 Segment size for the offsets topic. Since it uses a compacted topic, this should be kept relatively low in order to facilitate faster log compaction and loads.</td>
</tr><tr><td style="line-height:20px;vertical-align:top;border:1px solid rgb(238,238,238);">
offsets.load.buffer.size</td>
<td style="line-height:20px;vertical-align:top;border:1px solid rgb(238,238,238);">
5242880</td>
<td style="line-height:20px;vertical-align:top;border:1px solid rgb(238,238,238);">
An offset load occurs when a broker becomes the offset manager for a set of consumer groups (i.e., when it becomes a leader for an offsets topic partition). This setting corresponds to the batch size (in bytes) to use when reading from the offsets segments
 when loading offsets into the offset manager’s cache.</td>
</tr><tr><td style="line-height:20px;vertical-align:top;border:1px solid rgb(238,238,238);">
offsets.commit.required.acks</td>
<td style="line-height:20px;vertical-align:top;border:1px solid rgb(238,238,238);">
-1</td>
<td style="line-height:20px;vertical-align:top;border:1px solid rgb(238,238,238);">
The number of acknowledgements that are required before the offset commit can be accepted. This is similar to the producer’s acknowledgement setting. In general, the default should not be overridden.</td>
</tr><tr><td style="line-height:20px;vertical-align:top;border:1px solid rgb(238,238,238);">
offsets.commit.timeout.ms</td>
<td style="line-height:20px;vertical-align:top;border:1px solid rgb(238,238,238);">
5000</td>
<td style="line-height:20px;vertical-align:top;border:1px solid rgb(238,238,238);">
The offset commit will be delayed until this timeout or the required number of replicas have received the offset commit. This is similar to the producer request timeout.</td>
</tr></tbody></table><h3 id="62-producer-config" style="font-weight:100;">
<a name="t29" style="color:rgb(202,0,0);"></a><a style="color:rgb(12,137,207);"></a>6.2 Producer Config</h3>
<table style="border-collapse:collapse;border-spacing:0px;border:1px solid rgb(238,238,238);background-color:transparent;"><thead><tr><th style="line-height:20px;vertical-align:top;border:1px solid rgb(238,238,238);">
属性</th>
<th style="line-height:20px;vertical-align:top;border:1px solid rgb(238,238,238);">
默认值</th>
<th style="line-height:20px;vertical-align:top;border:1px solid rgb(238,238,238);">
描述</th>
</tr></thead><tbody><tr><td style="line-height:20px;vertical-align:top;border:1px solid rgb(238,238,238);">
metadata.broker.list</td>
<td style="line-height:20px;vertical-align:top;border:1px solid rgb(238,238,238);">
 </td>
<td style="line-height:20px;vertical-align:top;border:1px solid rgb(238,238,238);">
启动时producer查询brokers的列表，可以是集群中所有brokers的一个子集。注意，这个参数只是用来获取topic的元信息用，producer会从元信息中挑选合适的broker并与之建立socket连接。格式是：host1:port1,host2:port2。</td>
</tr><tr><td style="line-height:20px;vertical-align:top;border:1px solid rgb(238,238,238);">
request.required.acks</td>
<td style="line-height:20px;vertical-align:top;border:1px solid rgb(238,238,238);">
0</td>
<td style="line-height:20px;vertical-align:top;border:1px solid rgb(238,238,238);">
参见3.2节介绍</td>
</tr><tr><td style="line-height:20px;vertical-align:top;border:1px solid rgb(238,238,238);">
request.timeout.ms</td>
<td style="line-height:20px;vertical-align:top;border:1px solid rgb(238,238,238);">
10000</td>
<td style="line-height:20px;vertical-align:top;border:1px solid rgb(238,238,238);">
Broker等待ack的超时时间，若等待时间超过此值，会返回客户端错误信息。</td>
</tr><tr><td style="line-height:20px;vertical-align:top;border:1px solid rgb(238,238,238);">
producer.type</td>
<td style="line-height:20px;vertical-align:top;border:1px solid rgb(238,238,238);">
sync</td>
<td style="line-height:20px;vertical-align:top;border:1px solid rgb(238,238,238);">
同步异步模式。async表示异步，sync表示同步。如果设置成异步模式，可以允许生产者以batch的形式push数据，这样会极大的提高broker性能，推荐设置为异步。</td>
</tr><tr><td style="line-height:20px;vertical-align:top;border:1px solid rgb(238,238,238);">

= = = = =

> YOUR OBJECTIVE
Copying should begin at the line containing "Broker等待ack的超时" and end at the last line of the material, with every line in between reproduced exactly.

> OUTPUT FOR THIS EXERCISE
Broker等待ack的超时时间，若等待时间超过此值，会返回客户端错误信息。</td>
</tr><tr><td style="line-height:20px;vertical-align:top;border:1px solid rgb(238,238,238);">
producer.type</td>
<td style="line-height:20px;vertical-align:top;border:1px solid rgb(238,238,238);">
sync</td>
<td style="line-height:20px;vertical-align:top;border:1px solid rgb(238,238,238);">
同步异步模式。async表示异步，sync表示同步。如果设置成异步模式，可以允许生产者以batch的形式push数据，这样会极大的提高broker性能，推荐设置为异步。</td>
</tr><tr><td style="line-height:20px;vertical-align:top;border:1px solid rgb(238,238,238);">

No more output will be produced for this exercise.